Last May, because I like Xiao Bury, I changed my head to a cute one. I think it's really cute. No one noticed, or cared about, the trivial matter of changing my head. The wechat dialog box was silent. At noon, when chatting with my parents, my father suddenly said, "Kiki, your head is not good-looking, like a child. I think it looks better than before." I was having dinner with my friends in the canteen. When I saw this sentence, I almost sprayed the sour plum soup I just drank into my mouth on the screen, because he is obviously a person who doesn't care about details and won't write his emotions on his face.
When I came home from the Dragon Boat Festival, I held a watermelon, scooped up a big piece with a big spoon and put it in my mouth. While chewing and swallowing, I looked at my dad watching NBA on the sofa and said with a smile, "Dad, do you think the small countersunk head I changed is not good-looking because it is not my photo?" He glanced at the watermelon juice around his mouth. "Maybe." I laughed, because I laughed too hard, and the watermelon I swallowed was dangling in my esophagus, and I coughed. Instead, my mother ran out of the kitchen and nagged me to eat slowly and not talk. Dad just whispered, "I'm still a child."
Later, he and his mother discovered the sudden changes in my head several times, and my mother was definitely the first to find them, because she always clicked my head and sent me some words like "good morning" and "good night", while he, in fact, we never sent WeChat current waves as frequently as my mother and I did.
So, the first time I changed my avatar, how did Dad find out?
I used to stubbornly believe that my father was a rational and steady person. His love is never like my mother's. When I miss him, I send a message: "What is my baby girl doing?" One day I didn't contact him, so I called: "Why didn't you send me a WeChat yesterday?" But the older I grow up, the more I can find that he is actually very emotional through his emotions that are not written on his face at all.
After the college entrance examination, I chose a city 1300 km away from home based on the principle of "going to school in the province means growing up". At that time, watching my father write and draw notes in the volunteer book, I knew that he wanted me to go to a place close to Changsha. Before September of that year, my mother said to me, "Because your father thinks you are going to Changsha, you can drag me regularly. My eyes are a little red in the excitement and freshness inherent before freshmen enter school. Dad is obviously a superman, a superman who doesn't write too much emotion on his face and treats things rationally.
However, every time I go back to school and look at my father's hard face outside the window, because he wants to hold back his reluctance, I slowly find that Superman has wrinkles, too.
It's like when I called him, he told me not to call home all the time, to study hard and keep exercising, and at the same time muttered to his mother on a drunken night, "Kiki called you for so long, and she didn't know how to call me more."
Therefore, whether because of personality or just because of the identity of the father, the father is always rational in front of the children. But he probably doesn't know that the sensibility contained in this rationality may be deeper than his mother's, but it is actually what his favorite child can find, because in front of the person he loves, there is no way to remain rational all the time.

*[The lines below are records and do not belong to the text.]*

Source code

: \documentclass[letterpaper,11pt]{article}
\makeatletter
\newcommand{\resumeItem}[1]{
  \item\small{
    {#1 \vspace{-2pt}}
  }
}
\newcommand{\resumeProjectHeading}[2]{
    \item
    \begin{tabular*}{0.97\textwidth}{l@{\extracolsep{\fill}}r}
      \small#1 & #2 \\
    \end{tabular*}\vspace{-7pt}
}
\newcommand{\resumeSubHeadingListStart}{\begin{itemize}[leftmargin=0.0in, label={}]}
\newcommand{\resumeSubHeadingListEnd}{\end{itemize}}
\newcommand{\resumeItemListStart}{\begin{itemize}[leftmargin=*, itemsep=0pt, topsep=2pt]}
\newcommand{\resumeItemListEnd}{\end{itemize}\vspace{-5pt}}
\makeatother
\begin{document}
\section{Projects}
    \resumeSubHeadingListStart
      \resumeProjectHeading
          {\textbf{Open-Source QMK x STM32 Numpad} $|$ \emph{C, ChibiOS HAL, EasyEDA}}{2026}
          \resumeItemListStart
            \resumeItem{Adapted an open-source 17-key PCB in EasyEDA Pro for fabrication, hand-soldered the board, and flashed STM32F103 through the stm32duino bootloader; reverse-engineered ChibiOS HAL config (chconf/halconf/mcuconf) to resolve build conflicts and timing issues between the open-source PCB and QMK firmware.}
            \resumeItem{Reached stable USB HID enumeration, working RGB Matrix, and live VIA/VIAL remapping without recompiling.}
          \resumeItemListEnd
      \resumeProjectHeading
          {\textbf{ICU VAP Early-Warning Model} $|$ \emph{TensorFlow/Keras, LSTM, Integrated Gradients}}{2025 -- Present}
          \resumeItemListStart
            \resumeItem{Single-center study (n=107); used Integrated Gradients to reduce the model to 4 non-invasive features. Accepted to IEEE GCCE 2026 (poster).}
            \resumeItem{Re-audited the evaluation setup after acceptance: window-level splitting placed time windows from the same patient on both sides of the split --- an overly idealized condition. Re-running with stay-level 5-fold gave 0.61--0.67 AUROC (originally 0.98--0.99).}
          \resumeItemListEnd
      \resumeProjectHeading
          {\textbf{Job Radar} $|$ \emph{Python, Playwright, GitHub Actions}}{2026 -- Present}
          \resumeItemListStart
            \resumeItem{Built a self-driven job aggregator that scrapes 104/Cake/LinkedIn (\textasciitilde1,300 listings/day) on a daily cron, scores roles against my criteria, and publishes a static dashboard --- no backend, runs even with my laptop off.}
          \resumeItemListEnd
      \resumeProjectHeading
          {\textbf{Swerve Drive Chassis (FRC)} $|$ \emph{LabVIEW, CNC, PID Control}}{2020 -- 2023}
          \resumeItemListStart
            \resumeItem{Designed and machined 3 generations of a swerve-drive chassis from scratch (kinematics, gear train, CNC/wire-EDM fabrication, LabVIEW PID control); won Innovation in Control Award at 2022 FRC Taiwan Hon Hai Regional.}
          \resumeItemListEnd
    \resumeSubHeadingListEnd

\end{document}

A friend once told him jokingly, "Dad, I don't want to play any more" when his father was lounging on the sofa watching a football match during a May Day holiday. Pretending to be pathetic, I let my father see the dark circles he wiped out when he stayed up late playing with his mobile phone.
"However, this man with a little white sideburns gave me a look and said for the first time,' That father raised you'." He conveniently stuffed the popcorn on the table into his mouth, but the crackling sound still didn't cover up his slight sob. I know he was faced with the first major decision in his life, and he forgot how many times he was beaten outside.
The moment his father uttered this sentence, his mind showed the image that his father had been strict with himself since childhood. When I was called by my parents to play with my mobile phone in class, when I was a boy in junior high school and the class next door, and when I secretly took a girl's hand in my sophomore year to announce my first love, I was severely taught a lesson by my father. This time, the man in front of me doesn't know when the wrinkles have climbed up the corner of his eyes and forehead, and his back doesn't seem as superman as before. But he suddenly wanted to cry.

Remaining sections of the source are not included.